The Body Shop has previously stated that it would not sell its products in the Chinese domestic market while the country maintains its stance on mandatory animal testing.

The Body Shop, pictured here at Nice Côte d’Azur Airport, has made a stance against animal testing one of its core values

But Choice alleges that while products sold in the duty free channel do not face mandatory testing, they may be subject to “˜post-market testing’ – pulling items from shelves for testing on animals.

In a short statement The Body Shop said: “Given the questions that have arisen, we have temporarily removed the products until we can clarify the situation.

“In all cases, The Body Shop will not sell products if it would compromise one of its core beliefs which is our opposition to animal testing.”

The Moodie Report has contacted L’Oréal Group Travel Retail for comment [See our comment below].

The Body Shop’s brief statement on its temporary withdrawal
A question of Choice or not? How The Age reported one of the sillier stories of recent times

THE MOODIE REPORT COMMENT – NONSENSE IN THE NAME OF CHOICE Given the brief media frenzy in Australia, The Body Shop probably had little option but to withdraw its products (hopefully temporarily) from the Chinese airport shops but the whole affair borders on the farcical and suggests Choice has its priorities hopelessly wrong, writes Martin Moodie.

The story first broke on the website of Australian newspaper The Age a few days ago and began with the following lead: “The Body Shop’s long-standing commitment to cruelty-free products is under question after an investigation by consumer group Choice found the beauty brand’s products are being sold in mainland China where animal testing routinely occurs.

“The consumer advocacy group said there was a ‘definite risk’ that the products – on sale at Beijing and Shanghai international airports with labelling in Mandarin – had been tested on animals by Chinese authorities.” It fails to say how it assessed this “definite risk”.

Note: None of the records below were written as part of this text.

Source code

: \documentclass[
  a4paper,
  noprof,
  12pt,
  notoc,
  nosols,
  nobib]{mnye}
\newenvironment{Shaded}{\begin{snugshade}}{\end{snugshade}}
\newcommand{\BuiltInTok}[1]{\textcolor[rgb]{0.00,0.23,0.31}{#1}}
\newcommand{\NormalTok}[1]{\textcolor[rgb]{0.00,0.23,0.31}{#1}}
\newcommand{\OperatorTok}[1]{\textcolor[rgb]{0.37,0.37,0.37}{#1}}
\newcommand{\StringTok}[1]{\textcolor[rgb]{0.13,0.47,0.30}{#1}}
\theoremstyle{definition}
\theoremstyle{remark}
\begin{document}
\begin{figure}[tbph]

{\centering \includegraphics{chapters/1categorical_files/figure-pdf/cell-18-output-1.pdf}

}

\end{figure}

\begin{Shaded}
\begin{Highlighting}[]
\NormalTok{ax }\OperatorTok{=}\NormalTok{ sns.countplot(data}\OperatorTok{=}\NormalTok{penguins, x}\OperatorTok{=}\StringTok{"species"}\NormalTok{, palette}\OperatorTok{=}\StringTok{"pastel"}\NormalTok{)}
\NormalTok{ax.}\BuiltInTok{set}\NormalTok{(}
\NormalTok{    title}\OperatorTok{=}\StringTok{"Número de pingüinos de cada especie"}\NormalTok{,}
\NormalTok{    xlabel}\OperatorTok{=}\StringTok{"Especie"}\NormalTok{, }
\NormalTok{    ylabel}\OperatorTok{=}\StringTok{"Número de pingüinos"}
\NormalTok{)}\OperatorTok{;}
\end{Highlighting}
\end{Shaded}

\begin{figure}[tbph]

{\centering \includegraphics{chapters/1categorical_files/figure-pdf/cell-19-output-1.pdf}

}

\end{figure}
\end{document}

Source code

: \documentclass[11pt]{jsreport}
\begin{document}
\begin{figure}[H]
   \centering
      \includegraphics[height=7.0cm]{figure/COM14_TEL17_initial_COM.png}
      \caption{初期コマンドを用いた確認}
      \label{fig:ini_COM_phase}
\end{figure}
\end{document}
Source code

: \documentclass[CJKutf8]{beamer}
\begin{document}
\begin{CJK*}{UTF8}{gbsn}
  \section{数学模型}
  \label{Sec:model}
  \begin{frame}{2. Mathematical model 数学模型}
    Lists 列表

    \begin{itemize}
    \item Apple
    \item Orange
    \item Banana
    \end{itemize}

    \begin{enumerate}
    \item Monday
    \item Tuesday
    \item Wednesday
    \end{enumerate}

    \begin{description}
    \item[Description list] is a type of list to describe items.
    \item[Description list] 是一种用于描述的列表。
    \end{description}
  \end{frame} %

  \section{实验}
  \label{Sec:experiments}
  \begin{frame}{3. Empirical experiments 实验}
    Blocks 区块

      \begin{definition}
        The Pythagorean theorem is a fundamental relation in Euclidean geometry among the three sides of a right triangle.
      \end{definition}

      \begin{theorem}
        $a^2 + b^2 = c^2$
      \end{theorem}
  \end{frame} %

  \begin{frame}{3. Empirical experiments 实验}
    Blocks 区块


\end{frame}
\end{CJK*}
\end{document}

The article makes a number of other banal points: 1) Choice says some ‘travel exclusive’ products found on the shelves of duty free shops at the airports were being marketed to mainland Chinese customers. Comment: That must have taken extensive research… does an organisation called Choice really think that in some way such products should or would not be available at airports to citizens of that country?

2) The labels are different to ones being sold in Hong Kong [which uses Cantonese Chinese] where they’ve had a presence for years,” said Choice’s Zoya Sheftalovich. Comment: Perhaps that’s because Hong Kong and Mainland China use Cantonese and Mandarin respectively?…

3) “We had a translator confirm the products I bought had distinctive Mandarin Chinese writing. There are subtle differences [between the two when it comes to the written form].” Comment: Brilliant deduction my dear Watson! So how much did you pay the translator again? To find out that there are differences between Mandarin and Cantonese, right?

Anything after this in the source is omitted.